### [Required work]
Return all of the data verbatim, dropping any picture.

### [Input records]
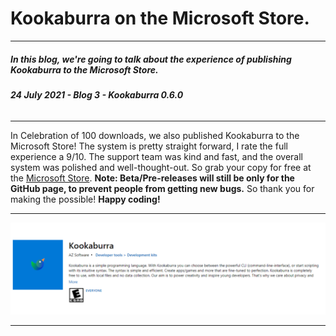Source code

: # Kookaburra on the Microsoft Store.
-----
##### **In this blog, we're going to talk about the experience of publishing Kookaburra to the Microsoft Store.**
###### ***24 July 2021 - Blog 3 - Kookaburra 0.6.0***
-----

In Celebration of 100 downloads, we also published Kookaburra to the Microsoft Store! The system is pretty straight forward, I rate the full experience a 9/10. The support team was kind and fast, and the overall system was polished and well-thought-out. So grab your copy for free at the [Microsoft Store](https://www.microsoft.com/store/apps/9pcq0dhdtzpm). **Note: Beta/Pre-releases will still be only for the GitHub page, to prevent people from getting new bugs.** So thank you for making the possible! **Happy coding!**

----
<img src="https://raw.githubusercontent.com/AZProductions/Kookaburra/main/docs-img/graph3.png" class="center">

----
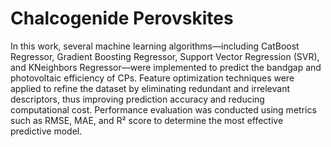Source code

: # Chalcogenide Perovskites
In this work, several machine learning algorithms—including CatBoost Regressor, Gradient Boosting Regressor, Support Vector Regression (SVR), and KNeighbors Regressor—were implemented to predict the bandgap and photovoltaic efficiency of CPs. Feature optimization techniques were applied to refine the dataset by eliminating redundant and irrelevant descriptors, thus improving prediction accuracy and reducing computational cost. Performance evaluation was conducted using metrics such as RMSE, MAE, and R² score to determine the most effective predictive model.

### [Solution to this exercise]
Source code

: # Kookaburra on the Microsoft Store.
-----
##### **In this blog, we're going to talk about the experience of publishing Kookaburra to the Microsoft Store.**
###### ***24 July 2021 - Blog 3 - Kookaburra 0.6.0***
-----

In Celebration of 100 downloads, we also published Kookaburra to the Microsoft Store! The system is pretty straight forward, I rate the full experience a 9/10. The support team was kind and fast, and the overall system was polished and well-thought-out. So grab your copy for free at the [Microsoft Store](https://www.microsoft.com/store/apps/9pcq0dhdtzpm). **Note: Beta/Pre-releases will still be only for the GitHub page, to prevent people from getting new bugs.** So thank you for making the possible! **Happy coding!**

----
<img src="https://raw.githubusercontent.com/AZProductions/Kookaburra/main/docs-img/graph3.png" class="center">

----
Source code

: # Chalcogenide Perovskites
In this work, several machine learning algorithms—including CatBoost Regressor, Gradient Boosting Regressor, Support Vector Regression (SVR), and KNeighbors Regressor—were implemented to predict the bandgap and photovoltaic efficiency of CPs. Feature optimization techniques were applied to refine the dataset by eliminating redundant and irrelevant descriptors, thus improving prediction accuracy and reducing computational cost. Performance evaluation was conducted using metrics such as RMSE, MAE, and R² score to determine the most effective predictive model.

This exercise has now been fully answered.